Re: Spark geode best practices

Posted by Charlie Black <cb...@pivotal.io>.
Try batches that are small as a starting point - say 100.

On Wed, Jun 26, 2019 at 10:33 AM aashish choudhary <
aashish.choudhary1@gmail.com> wrote:

> Yes we see exceeded max-connections error on server side.
>
> So I was trying to see how the putAll API works in general and from a
> standard java client I was trying to simulate the behaviour that we see on
> our server.
> I tried to put 600k records using putAll on my local machine with 1
> locator and 2 servers. Region type is replicate persistent and I could see
> that local clientCache API getting crashed with some "pool unexpected"
> error. We do see this error on our spark code as well. It then do a retry
> and gets failed. However surprisingly data gets inserted in the region even
> though clientCache java API was crashed.
>
> I tried to run it through in some batches but those also got failed and
> it's too slow.
>
> Only way I was able to make it work by is increasing readtimeout to 60
> seconds.
>
> Can someone share some tips on putAll API?
> How to use it effectively?
>
>
> With best regards,
> Ashish
>
> On Wed, Jun 26, 2019, 6:20 AM Anilkumar Gingade <ag...@pivotal.io>
> wrote:
>
>> Ashish,
>>
>> Do you see "exceeded max-connections" error...
>>
>> Operation/Job getting completed second time indicates, the server where
>> the operation is executed first time may have issues, you may want to see
>> the load on that server and if there are any memory issues.
>>
>> >>What is the recommended way to connect to geode using spark?
>> Its more of how the geode is used in this context; is the spark
>> processors are acting as geode's client or peer node.
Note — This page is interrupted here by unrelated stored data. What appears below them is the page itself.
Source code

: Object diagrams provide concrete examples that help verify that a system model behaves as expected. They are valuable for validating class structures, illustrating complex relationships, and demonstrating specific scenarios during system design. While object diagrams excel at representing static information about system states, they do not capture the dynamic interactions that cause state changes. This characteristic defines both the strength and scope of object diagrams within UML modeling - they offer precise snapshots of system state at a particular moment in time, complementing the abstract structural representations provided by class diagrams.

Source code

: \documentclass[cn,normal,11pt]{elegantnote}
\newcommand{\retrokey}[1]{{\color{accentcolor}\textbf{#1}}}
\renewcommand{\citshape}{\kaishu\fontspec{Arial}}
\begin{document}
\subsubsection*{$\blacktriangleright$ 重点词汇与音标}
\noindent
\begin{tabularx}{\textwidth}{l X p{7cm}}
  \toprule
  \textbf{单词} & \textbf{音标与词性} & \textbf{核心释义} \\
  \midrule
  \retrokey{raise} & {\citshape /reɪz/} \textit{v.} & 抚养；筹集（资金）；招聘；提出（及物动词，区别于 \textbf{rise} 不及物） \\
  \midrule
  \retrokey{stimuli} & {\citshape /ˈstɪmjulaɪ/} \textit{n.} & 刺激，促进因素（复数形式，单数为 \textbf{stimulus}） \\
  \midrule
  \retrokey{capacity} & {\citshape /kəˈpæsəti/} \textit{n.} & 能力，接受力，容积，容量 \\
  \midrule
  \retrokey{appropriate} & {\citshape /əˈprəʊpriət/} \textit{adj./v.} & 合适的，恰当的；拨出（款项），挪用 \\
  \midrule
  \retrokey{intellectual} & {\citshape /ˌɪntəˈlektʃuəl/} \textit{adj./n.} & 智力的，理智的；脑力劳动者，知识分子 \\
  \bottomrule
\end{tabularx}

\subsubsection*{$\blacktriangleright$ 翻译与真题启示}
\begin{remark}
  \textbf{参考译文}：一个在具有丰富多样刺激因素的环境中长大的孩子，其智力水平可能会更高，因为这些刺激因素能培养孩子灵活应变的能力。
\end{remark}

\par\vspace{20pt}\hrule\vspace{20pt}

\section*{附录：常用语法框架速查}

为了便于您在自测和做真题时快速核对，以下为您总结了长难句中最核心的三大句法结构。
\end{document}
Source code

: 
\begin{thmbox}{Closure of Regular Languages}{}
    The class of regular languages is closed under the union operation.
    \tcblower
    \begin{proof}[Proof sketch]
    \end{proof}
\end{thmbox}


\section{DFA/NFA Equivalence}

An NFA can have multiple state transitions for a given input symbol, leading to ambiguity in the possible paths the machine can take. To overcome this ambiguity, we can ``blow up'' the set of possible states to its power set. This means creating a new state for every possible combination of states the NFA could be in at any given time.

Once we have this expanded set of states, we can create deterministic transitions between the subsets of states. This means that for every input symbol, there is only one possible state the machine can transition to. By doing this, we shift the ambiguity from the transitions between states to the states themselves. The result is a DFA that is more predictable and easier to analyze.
If its geode client,
>> then its more about tuning client connections based on how/what operations
>> are performed.
>>
>>  Anil
>>
>>
>>
>>
>> On Tue, Jun 25, 2019 at 10:54 AM aashish choudhary <
>> aashish.choudhary1@gmail.com> wrote:
>>
>>> We could also see below on server side logs as well.
>>>
>>> Rejected connection from Server connection from
>>> >> [client host address=x.yx.x.x; client port=abc] because incoming
>>> >> request was rejected by pool possibly due to thread exhaustion
>>> >>
>>>
>>>
>>> On Tue, Jun 25, 2019, 7:27 AM aashish choudhary <
>>> aashish.choudhary1@gmail.com> wrote:
>>>
>>>> As I mentioned earlier threads count could go to 4000 and we have seen
>>>> readtimeout crossing default 10 seconds. We tried to increase read timeout
>>>> to 30 seconds but that didn't work either. Record count is not more than
>>>> 600k.
>>>>
>>>> Job gets successful in second attempt without changing anything which
>>>> is bit weird.
>>>>
>>>> With best regards,
>>>> Ashish
>>>>
>>>> On Tue, Jun 25, 2019, 12:23 AM Anilkumar Gingade <ag...@pivotal.io>
>>>> wrote:
>>>>
>>>>> Hi Ashish,
>>>>>
>>>>> How many threads at a time executing putAll jobs in a single client
>>>>> (spark job?)...
>>>>> Do you see read timeout exception in client logs...If so, can you try
>>>>> increasing the read timeout value. Or reducing the putAll size.
>>>>>
>>>>> In case of PutAll for partitioned region; the putAll (entries) size is
>>>>> broken down and sent to respective servers based on its data affinity; the
>>>>> reason its working with partitioned region.
>>>>>
>>>>> You can find more detail on how client-server connection works at:
>>>>>
>>>>> https://geode.apache.org/docs/guide/14/topologies_and_comm/topology_concepts/how_the_pool_manages_connections.html
>>>>>
>>>>> -Anil.
>>>>>
>>>>>
>>>>>
>>>>>
>>>>>
>>>>>
>>>>>
>>>>> On Mon, Jun 24, 2019 at 10:04 AM aashish choudhary <
>>>>> aashish.choudhary1@gmail.com> wrote:
>>>>>
>>>>>> Hi,
>>>>>>
>>>>>> We have been experiencing issues while connect to geode using putAll
>>>>>> API with spark. Issue is specific to one particular spark job which tries
>>>>>> to load data to a replicated region. Exception we see in the server side is
>>>>>> that default limit of 800 gets maxed out and on client side we see retry
>>>>>> attempt to each server but gets failed even though when we re ran the same
>>>>>> job it gets completed without any issue.
>>>>>>
>>>>>> In the code problem I could see is that we are connecting to geode
>>>>>> using client cache in forEachPartition which I think could be the issue. So
>>>>>> for each partition we are making a connection to geode. In stats file we
>>>>>> could see that connections getting timeout and there is thread burst also
>>>>>> sometimes >4000.
>>>>>>
>>>>>> What is the recommended way to connect to geode using spark?
>>>>>>
>>>>>> But this one specific job which gets failed most of the times and is
>>>>>> a replicated region. Also when we change the type of region to partitioned
>>>>>> then job gets completed. We have enabled disk persistence for both type of
>>>>>> regions.
>>>>>>
>>>>>> Thoughts?
>>>>>>
>>>>>>
>>>>>>
>>>>>> With best regards,
>>>>>> Ashish
>>>>>>
>>>>>

-- 
Charlie Black | cblack@pivotal.io

Re: Spark geode best practices

Posted by aashish choudhary <aa...@gmail.com>.
Yes we see exceeded max-connections error on server side.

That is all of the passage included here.